EVENT

WIDER Seminar: Incentivizing customers to increase VAT compliance: Evidence from Tanzania

SPEAKERS

About

We invite you to join the WIDER Seminar on May 24th from 15:00 PM – 16:00 (CET) PM with our own Odd-Helge Fjeldstad (CMI & Project Coordinator of TaxCapDev-network). The WIDER Seminar Series showcases the latest research on key topics in development economics. It provides a forum for senior and early-career researchers, both in-house and external, to present recent and ongoing work related to UNU-WIDER’s current work program.

For more information about the event and to register, visit UNU-WIDER here.

Like many other governments in African countries, the Government of Tanzania has implemented various compliance enhancement strategies to improve the effectiveness of the VAT system in order to reduce tax evasion. A key administrative initiative introduced in 2010 was the use of Electronic Fiscal Devices (EFDs) – tills that record and transmit data on sales transactions in real-time, to the tax administration and issue VAT-receipts. Despite the EFDs, VAT collection did not improve. A possible explanation for the limited success is that businesses are reluctant to print receipts (in which case the transaction is recorded and the VAT can be collected), and enforcement is costly and inefficient.

In this project, we test whether incentivizing customers to ask for receipts will push businesses to print more receipts, recording their transactions, and eventually increase VAT revenues. To incentivize customers to ask for a receipt, we collaborated with the tax authority in Tanzania and implemented a VAT lottery in Tegeta Tax Region in Dar es Salaam, in July-October 2022. During this period, receipts from a purchase made in Tegeta automatically became a ticket in a lottery when customers provided the seller with their phone number. Lottery draws were made every week, and there was one larger prize every month. The lottery was advertised through public announcements, posters and flyers, as well as social media.

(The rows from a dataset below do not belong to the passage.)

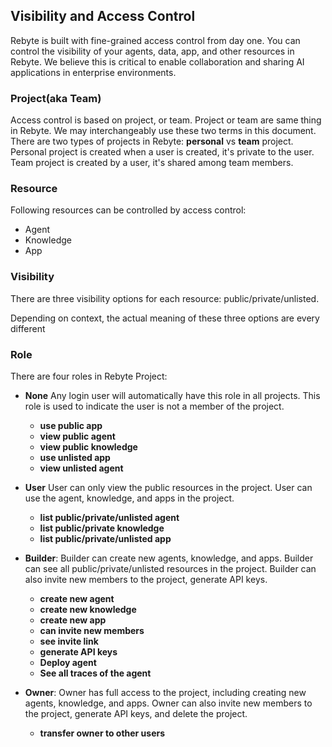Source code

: ## Visibility and Access Control

Rebyte is built with fine-grained access control from day one. You can control the visibility of your agents, data, app, and other resources in Rebyte. We believe this is critical to enable collaboration and sharing AI applications in enterprise environments.

### Project(aka Team)
Access control is based on project, or team. Project or team are same thing in Rebyte. We may interchangeably use these two terms in this document.
There are two types of projects in Rebyte:
**personal** vs **team** project. Personal project is created when a user is created, it's private to the user. Team project is created by a user, it's shared among team members.

### Resource
Following resources can be controlled by access control:
* Agent
* Knowledge
* App

### Visibility
There are three visibility options for each resource:
public/private/unlisted.

Depending on context, the actual meaning of these three options are every different

### Role
There are four roles in Rebyte Project:

* **None** Any login user will automatically have this role in all projects. This role is used to indicate the user is not a member of the project.
  * **use public app**
  * **view public agent**
  * **view public knowledge**
  * **use unlisted app**
  * **view unlisted agent**
  
* **User** User can only view the public resources in the project. User can use the agent, knowledge, and apps in the project.
    * **list public/private/unlisted agent**
    * **list public/private knowledge**
    * **list public/private/unlisted app**
* **Builder**: Builder can create new agents, knowledge, and apps. Builder can see all public/private/unlisted resources in the project. Builder can also invite new members to the project, generate API keys.
  * **create new agent**
  * **create new knowledge**
  * **create new app**
  * **can invite new members**
  * **see invite link**
  * **generate API keys**
  * **Deploy agent**
  * **See all traces of the agent**
* **Owner**: Owner has full access to the project, including creating new agents, knowledge, and apps. Owner can also invite new members to the project, generate API keys, and delete the project.
  * **transfer owner to other users**
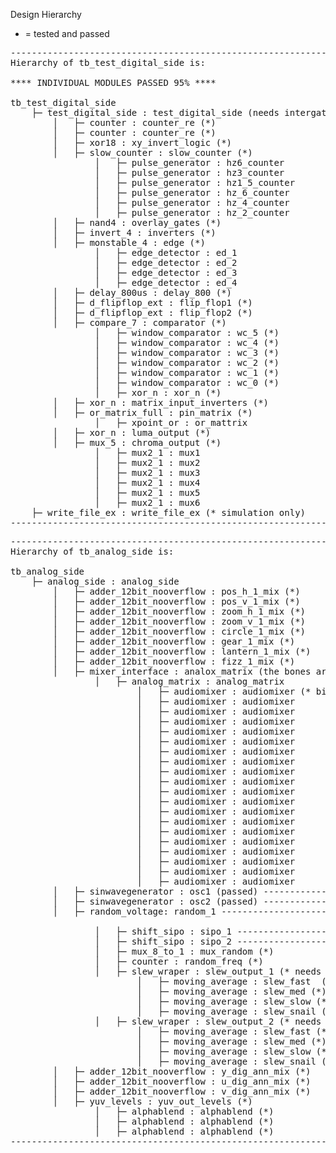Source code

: Design Hierarchy
* = tested and passed
<pre>
-------------------------------------------------------------
Hierarchy of tb_test_digital_side is:
    
**** INDIVIDUAL MODULES PASSED 95% ****
    
tb_test_digital_side
    ├─ test_digital_side : test_digital_side (needs intergation TB?)
        │   ├─ counter : counter_re (*)
        │   ├─ counter : counter_re (*)
        │   ├─ xor18 : xy_invert_logic (*)
        │   ├─ slow_counter : slow_counter (*)
                │   ├─ pulse_generator : hz6_counter 
                │   ├─ pulse_generator : hz3_counter
                │   ├─ pulse_generator : hz1_5_counter
                │   ├─ pulse_generator : hz_6_counter
                │   ├─ pulse_generator : hz_4_counter
                │   ├─ pulse_generator : hz_2_counter
        │   ├─ nand4 : overlay_gates (*)
        │   ├─ invert_4 : inverters (*)
        │   ├─ monstable_4 : edge (*)
                │   ├─ edge_detector : ed_1 
                │   ├─ edge_detector : ed_2
                │   ├─ edge_detector : ed_3
                │   ├─ edge_detector : ed_4
        │   ├─ delay_800us : delay_800 (*)
        │   ├─ d_flipflop_ext : flip_flop1 (*)
        │   ├─ d_flipflop_ext : flip_flop2 (*)
        │   ├─ compare_7 : comparator (*)
                │   ├─ window_comparator : wc_5 (*)
                │   ├─ window_comparator : wc_4 (*)
                │   ├─ window_comparator : wc_3 (*)
                │   ├─ window_comparator : wc_2 (*)
                │   ├─ window_comparator : wc_1 (*)
                │   ├─ window_comparator : wc_0 (*)
                │   ├─ xor_n : xor_n (*)
        │   ├─ xor_n : matrix_input_inverters (*)
        │   ├─ or_matrix_full : pin_matrix (*)
                │   ├─ xpoint_or : or_mattrix 
        │   ├─ xor_n : luma_output (*)
        │   ├─ mux_5 : chroma_output (*)
                │   ├─ mux2_1 : mux1 
                │   ├─ mux2_1 : mux2
                │   ├─ mux2_1 : mux3
                │   ├─ mux2_1 : mux4
                │   ├─ mux2_1 : mux5
                │   ├─ mux2_1 : mux6
    ├─ write_file_ex : write_file_ex (* simulation only)
-------------------------------------------------------------
</pre>
<pre>
-------------------------------------------------------------
Hierarchy of tb_analog_side is:

tb_analog_side
    ├─ analog_side : analog_side 
        │   ├─ adder_12bit_nooverflow : pos_h_1_mix (*)
        │   ├─ adder_12bit_nooverflow : pos_v_1_mix (*)
        │   ├─ adder_12bit_nooverflow : zoom_h_1_mix (*)
        │   ├─ adder_12bit_nooverflow : zoom_v_1_mix (*)
        │   ├─ adder_12bit_nooverflow : circle_1_mix (*)
        │   ├─ adder_12bit_nooverflow : gear_1_mix (*)
        │   ├─ adder_12bit_nooverflow : lantern_1_mix (*)
        │   ├─ adder_12bit_nooverflow : fizz_1_mix (*)
        │   ├─ mixer_interface : analox_matrix (the bones are here, but without the pipelined DSP it isn't really working)
                │   ├─ analog_matrix : analog_matrix 
                        │   ├─ audiomixer : audiomixer (* binary, 12bit works but the math isn't exact) (currently set to binary mix, needs pipelining to avoid large DSP usage)
                        │   ├─ audiomixer : audiomixer
                        │   ├─ audiomixer : audiomixer
                        │   ├─ audiomixer : audiomixer
                        │   ├─ audiomixer : audiomixer
                        │   ├─ audiomixer : audiomixer
                        │   ├─ audiomixer : audiomixer
                        │   ├─ audiomixer : audiomixer
                        │   ├─ audiomixer : audiomixer
                        │   ├─ audiomixer : audiomixer
                        │   ├─ audiomixer : audiomixer
                        │   ├─ audiomixer : audiomixer
                        │   ├─ audiomixer : audiomixer
                        │   ├─ audiomixer : audiomixer
                        │   ├─ audiomixer : audiomixer
                        │   ├─ audiomixer : audiomixer
                        │   ├─ audiomixer : audiomixer
                        │   ├─ audiomixer : audiomixer
                        │   ├─ audiomixer : audiomixer
                        │   ├─ audiomixer : audiomixer
        │   ├─ sinwavegenerator : osc1 (passed) --------------> needs wave distort added
        │   ├─ sinwavegenerator : osc2 (passed) --------------> needs wave distort added
        │   ├─ random_voltage: random_1 --------------------------------------------> seems to get stuck in boring sinwave wave-like patterns, NEEDS 4 INPUTS TO SIMULATE THE FLOATING PINS, PARALELL lfsr?
    
                │   ├─ shift_sipo : sipo_1 ------------------> sipo treats counter as clock, needs clock and RE detect to reset the sipo properly
                │   ├─ shift_sipo : sipo_2 ------------------> sipo treats counter as clock, needs clock and RE detect to reset the sipo properly
                │   ├─ mux_8_to_1 : mux_random (*)
                │   ├─ counter : random_freq (*)
                │   ├─ slew_wraper : slew_output_1 (* needs TB, needs slew delta values set based on testing)
                        │   ├─ moving_average : slew_fast  (*)
                        │   ├─ moving_average : slew_med (*)
                        │   ├─ moving_average : slew_slow (*)
                        │   ├─ moving_average : slew_snail (*)
                │   ├─ slew_wraper : slew_output_2 (* needs TB, needs slew delta values set based on testing)
                        │   ├─ moving_average : slew_fast (*)
                        │   ├─ moving_average : slew_med (*)
                        │   ├─ moving_average : slew_slow (*)
                        │   ├─ moving_average : slew_snail (*)
        │   ├─ adder_12bit_nooverflow : y_dig_ann_mix (*)
        │   ├─ adder_12bit_nooverflow : u_dig_ann_mix (*)
        │   ├─ adder_12bit_nooverflow : v_dig_ann_mix (*)
        │   ├─ yuv_levels : yuv_out_levels (*)
                │   ├─ alphablend : alphablend (*)
                │   ├─ alphablend : alphablend (*)
                │   ├─ alphablend : alphablend (*)
-------------------------------------------------------------
</pre>
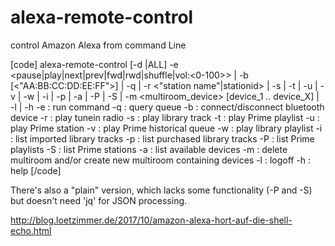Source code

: # alexa-remote-control
control Amazon Alexa from command Line

[code]
alexa-remote-control [-d <device>|ALL] -e <pause|play|next|prev|fwd|rwd|shuffle|vol:<0-100>> |
                    -b [<\"AA:BB:CC:DD:EE:FF\">] | -q | -r <\"station name\"|stationid> |
                    -s <trackID> | -t <ASIN> | -u <seedID> | -v <queueID> | -w <playlistId> |
                    -i | -p | -a | -P | -S | -m <multiroom_device> [device_1 .. device_X] | -l | -h
   -e : run command
   -q : query queue
   -b : connect/disconnect bluetooth device
   -r : play tunein radio
   -s : play library track
   -t : play Prime playlist
   -u : play Prime station
   -v : play Prime historical queue
   -w : play library playlist
   -i : list imported library tracks
   -p : list purchased library tracks
   -P : list Prime playlists
   -S : list Prime stations
   -a : list available devices
   -m : delete multiroom and/or create new multiroom containing devices
   -l : logoff
   -h : help
[/code]
 
There's also a "plain" version, which lacks some functionality (-P and -S) but doesn't need 'jq' for JSON processing.

http://blog.loetzimmer.de/2017/10/amazon-alexa-hort-auf-die-shell-echo.html



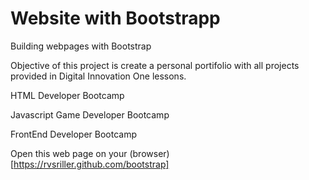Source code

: # Website with Bootstrapp

Building webpages with Bootstrap

Objective of this project is create a personal portifolio with all projects provided in Digital Innovation One lessons.

HTML Developer Bootcamp

Javascript Game Developer Bootcamp

FrontEnd Developer Bootcamp

Open this web page on your (browser)[https://rvsriller.github.com/bootstrap]
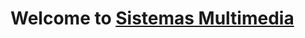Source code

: # Welcome to [Sistemas Multimedia](https://Sistemas-Multimedia.github.io)
<!--
* [Syllabus](https://Sistemas-Multimedia.github.io/syllabus).
* [Contents](https://Sistemas-Multimedia.github.io/contents).
* [Project](https://github.com/Sistemas-Multimedia/VCF).
* [UAL's Web](https://www.ual.es/estudios/masteres/presentacion/plandeestudios/asignatura/7114/71142105).
-->
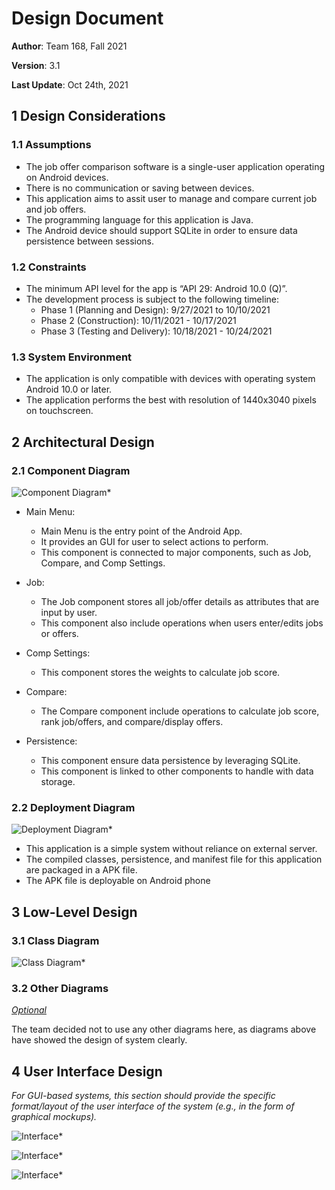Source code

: # Design Document

**Author**: Team 168, Fall 2021

**Version**: 3.1

**Last Update**: Oct 24th, 2021

## 1 Design Considerations

### 1.1 Assumptions

- The job offer comparison software is a single-user application operating on Android devices.
- There is no communication or saving between devices.
- This application aims to assit user to manage and compare current job and job offers.
- The programming language for this application is Java.
- The Android device should support SQLite in order to ensure data persistence between sessions.

### 1.2 Constraints

- The minimum API level for the app is “API 29: Android 10.0 (Q)”. 
- The development process is subject to the following timeline:
	- Phase 1 (Planning and Design): 9/27/2021 to 10/10/2021
	- Phase 2 (Construction): 10/11/2021 - 10/17/2021
	- Phase 3 (Testing and Delivery): 10/18/2021 - 10/24/2021

### 1.3 System Environment

- The application is only compatible with devices with operating system Android 10.0 or later.
- The application performs the best with resolution of 1440x3040 pixels on touchscreen.

## 2 Architectural Design

### 2.1 Component Diagram

![Component Diagram](./images/ComponentDiagram.PNG)*

- Main Menu:
	- Main Menu is the entry point of the Android App. 
	- It provides an GUI for user to select actions to perform.
	- This component is connected to major components, such as Job, Compare, and Comp Settings.

- Job:
	- The Job component stores all job/offer details as attributes that are input by user.
	- This component also include operations when users enter/edits jobs or offers.


- Comp Settings:
	- This component stores the weights to calculate job score.

- Compare:
	- The Compare component include operations to calculate job score, rank job/offers, and compare/display offers.

- Persistence:
	- This component ensure data persistence by leveraging SQLite.
	- This component is linked to other components to handle with data storage.

### 2.2 Deployment Diagram

![Deployment Diagram](./images/DeploymentDiagram.PNG)*

- This application is a simple system without reliance on external server.
- The compiled classes, persistence, and manifest file for this application are packaged in a APK file.
- The APK file is deployable on Android phone

## 3 Low-Level Design

### 3.1 Class Diagram

![Class Diagram](./images/ClassDiagram.png)*

### 3.2 Other Diagrams

*<u>Optional</u>* 

The team decided not to use any other diagrams here, as diagrams above have showed the design of system clearly.

## 4 User Interface Design
*For GUI-based systems, this section should provide the specific format/layout of the user interface of the system (e.g., in the form of graphical mockups).*

![Interface](./images/UI1_Final.PNG)*

![Interface](./images/UI2_Final.PNG)*

![Interface](./images/UI3_Final.PNG)*

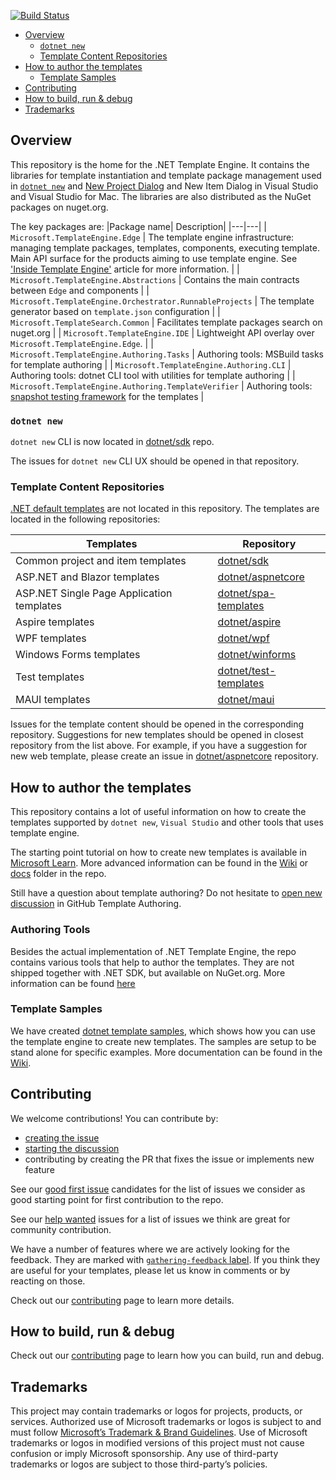 [![Build Status](https://dev.azure.com/dnceng-public/public/_apis/build/status/dotnet/templating/templating-ci?branchName=main)](https://dev.azure.com/dnceng-public/public/_build/latest?definitionId=24&branchName=main) 

* [Overview](#overview)
    * [`dotnet new`](#dotnet-new)
    * [Template Content Repositories](#template-content-repositories)
* [How to author the templates](#how-to-author-the-templates)
    * [Template Samples](#template-samples)
* [Contributing](#contributing)
* [How to build, run & debug](#how-to-build-run--debug)
* [Trademarks](#trademarks)

## Overview

This repository is the home for the .NET Template Engine. It contains the libraries for template instantiation  and template package management used in [`dotnet new`](https://learn.microsoft.com/en-us/dotnet/core/tools/dotnet-new) and [New Project Dialog](https://learn.microsoft.com/en-us/visualstudio/ide/create-new-project?view=vs-2022) and New Item Dialog in Visual Studio and Visual Studio for Mac. The libraries are also distributed as the NuGet packages on nuget.org.

The key packages are:
|Package name| Description|
|---|---|
| `Microsoft.TemplateEngine.Edge` | The template engine infrastructure:  managing template packages, templates, components, executing template. Main API surface for the products aiming to use template engine. See ['Inside Template Engine'](docs/api/Inside-the-Template-Engine.md) article for more information. |
| `Microsoft.TemplateEngine.Abstractions` | Contains the main contracts between `Edge` and components |
| `Microsoft.TemplateEngine.Orchestrator.RunnableProjects` | The template generator based on `template.json` configuration |
| `Microsoft.TemplateSearch.Common` | Facilitates template packages search on nuget.org |
| `Microsoft.TemplateEngine.IDE` | Lightweight API overlay over `Microsoft.TemplateEngine.Edge`. |
| `Microsoft.TemplateEngine.Authoring.Tasks` | Authoring tools: MSBuild tasks for template authoring |
| `Microsoft.TemplateEngine.Authoring.CLI` | Authoring tools: dotnet CLI tool with utilities for template authoring |
| `Microsoft.TemplateEngine.Authoring.TemplateVerifier` | Authoring tools: [snapshot testing framework](docs/authoring-tools/Templates-Testing-Tooling.md) for the templates |

### `dotnet new`

`dotnet new` CLI is now located in [dotnet/sdk](https://github.com/dotnet/sdk/tree/main/src/Cli/Microsoft.TemplateEngine.Cli) repo.

The issues for `dotnet new` CLI UX should be opened in that repository.

### Template Content Repositories

[.NET default templates](https://docs.microsoft.com/en-us/dotnet/core/tools/dotnet-new-sdk-templates) are not located in this repository.
The templates are located in the following repositories:

| Templates | Repository |
|---|---|
|Common project and item templates|[dotnet/sdk](https://github.com/dotnet/sdk)|
|ASP.NET and Blazor templates|[dotnet/aspnetcore](https://github.com/dotnet/aspnetcore)|
|ASP.NET Single Page Application templates| [dotnet/spa-templates](https://github.com/dotnet/spa-templates)|
|Aspire templates|[dotnet/aspire](https://github.com/dotnet/aspire)|
|WPF templates|[dotnet/wpf](https://github.com/dotnet/wpf)|
|Windows Forms templates|[dotnet/winforms](https://github.com/dotnet/winforms)|
|Test templates|[dotnet/test-templates](https://github.com/dotnet/test-templates)|
|MAUI templates|[dotnet/maui](https://github.com/dotnet/maui)|

Issues for the template content should be opened in the corresponding repository. 
Suggestions for new templates should be opened in closest repository from the list above.  For example, if you have a suggestion for new web template, please create an issue in [dotnet/aspnetcore](https://github.com/dotnet/aspnetcore) repository.

## How to author the templates

This repository contains a lot of useful information on how to create the templates supported by `dotnet new`, `Visual Studio` and other tools that uses template engine. 

The starting point tutorial on how to create new templates is available in [Microsoft Learn](https://learn.microsoft.com/en-us/dotnet/core/tutorials/cli-templates-create-project-template).
More advanced information can be found in the [Wiki](https://github.com/dotnet/templating/wiki) or [docs](https://github.com/dotnet/templating/tree/main/docs) folder in the repo.

Still have a question about template authoring? Do not hesitate to [open new discussion](https://github.com/dotnet/templating/discussions) in GitHub Template Authoring.

### Authoring Tools

Besides the actual implementation of .NET Template Engine, the repo contains various tools that help to author the templates.
They are not shipped together with .NET SDK, but available on NuGet.org. More information can be found [here](docs/authoring-tools/Authoring-Tools.md)

### Template Samples

We have created [dotnet template samples](https://github.com/dotnet/templating/tree/main/dotnet-template-samples), which shows how you can use the template engine to create new templates. The samples are setup to be stand alone for specific examples. 
More documentation can be found in the [Wiki](https://github.com/dotnet/templating/wiki).

## Contributing

We welcome contributions! You can contribute by:
- [creating the issue](https://github.com/dotnet/templating/issues/new/choose) 
- [starting the discussion](https://github.com/dotnet/templating/discussions)
- contributing by creating the PR that fixes the issue or implements new feature

See our [good first issue](https://github.com/dotnet/templating/contribute) candidates for the list of issues we consider as good starting point for first contribution to the repo.

See our [help wanted](https://github.com/dotnet/templating/issues?q=is%3Aopen+is%3Aissue+label%3Ahelp-wanted) issues for a list of issues we think are great for community contribution.

We have a number of features where we are actively looking for the feedback. They are marked with [`gathering-feedback` label](https://github.com/dotnet/templating/issues?q=is%3Aissue+is%3Aopen+label%3Agathering-feedback). 
If you think they are useful for your templates, please let us know in comments or by reacting on those.

Check out our [contributing](CONTRIBUTING.md) page to learn more details.

## How to build, run & debug

Check out our [contributing](CONTRIBUTING.md#working-with-the-repo) page to learn how you can build, run and debug.

## Trademarks
This project may contain trademarks or logos for projects, products, or services. Authorized use of Microsoft trademarks or logos is subject to and must follow [Microsoft’s Trademark & Brand Guidelines](https://www.microsoft.com/en-us/legal/intellectualproperty/trademarks). Use of Microsoft trademarks or logos in modified versions of this project must not cause confusion or imply Microsoft sponsorship. Any use of third-party trademarks or logos are subject to those third-party’s policies.
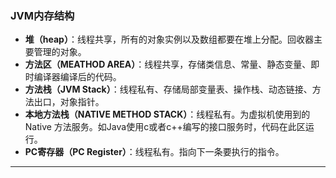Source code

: ### JVM内存结构

- **堆（heap）**：线程共享，所有的对象实例以及数组都要在堆上分配。回收器主要管理的对象。
- **方法区（MEATHOD AREA）**：线程共享，存储类信息、常量、静态变量、即时编译器编译后的代码。
- **方法栈（JVM Stack）**：线程私有、存储局部变量表、操作栈、动态链接、方法出口，对象指针。
- **本地方法栈（NATIVE METHOD STACK）**：线程私有。为虚拟机使用到的Native 方法服务。如Java使用c或者c++编写的接口服务时，代码在此区运行。
- **PC寄存器（PC Register）**：线程私有。指向下一条要执行的指令。

---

At this seminar, Odd-Helge Fjeldstad will present an analysis of the impact of the lottery on the overall VAT compliance with specific attention on total volumes of sales, printing and issuance of receipts and VAT payable during the period of lottery. The presentation will also provide findings from three waves of customer surveys that were conducted in parallel with the lottery in Tegeta to document how customers perceived and responded to the lottery.

Speakers

Odd-Helge holds a PhD (Dr. Oecon) in economics from the Norwegian School of Economics. He has over three decades of experience in academic and applied development economics research in East and Southern Africa, with a focus on the political-economy of taxation and reform. His research has appeared in academic journals such as The Economic Journal, Journal of Economic Behavior and Organization, World Development, Journal of Development Studies, and Journal of Modern African Studies, and in books by Cambridge University Press, ZED/University of Chicago Press, Edward Elgar and Routledge. His work has involved long-term collaboration with research institutions in Africa. He has been advisor for African governments on taxation and public financial management and has worked as consultant for bilateral and multilateral development organizations. He has extensive experience in research management and has served as director of major multidisciplinary research and training programmes. His experience also covers teaching, supervision and training in economic policy analysis, fiscal reforms, governance and the economics of corruption. Odd-Helge is Extraordinary Professor at the African Tax Institute, University of Pretoria, and Senior Fellow of the International Centre for Tax and Development.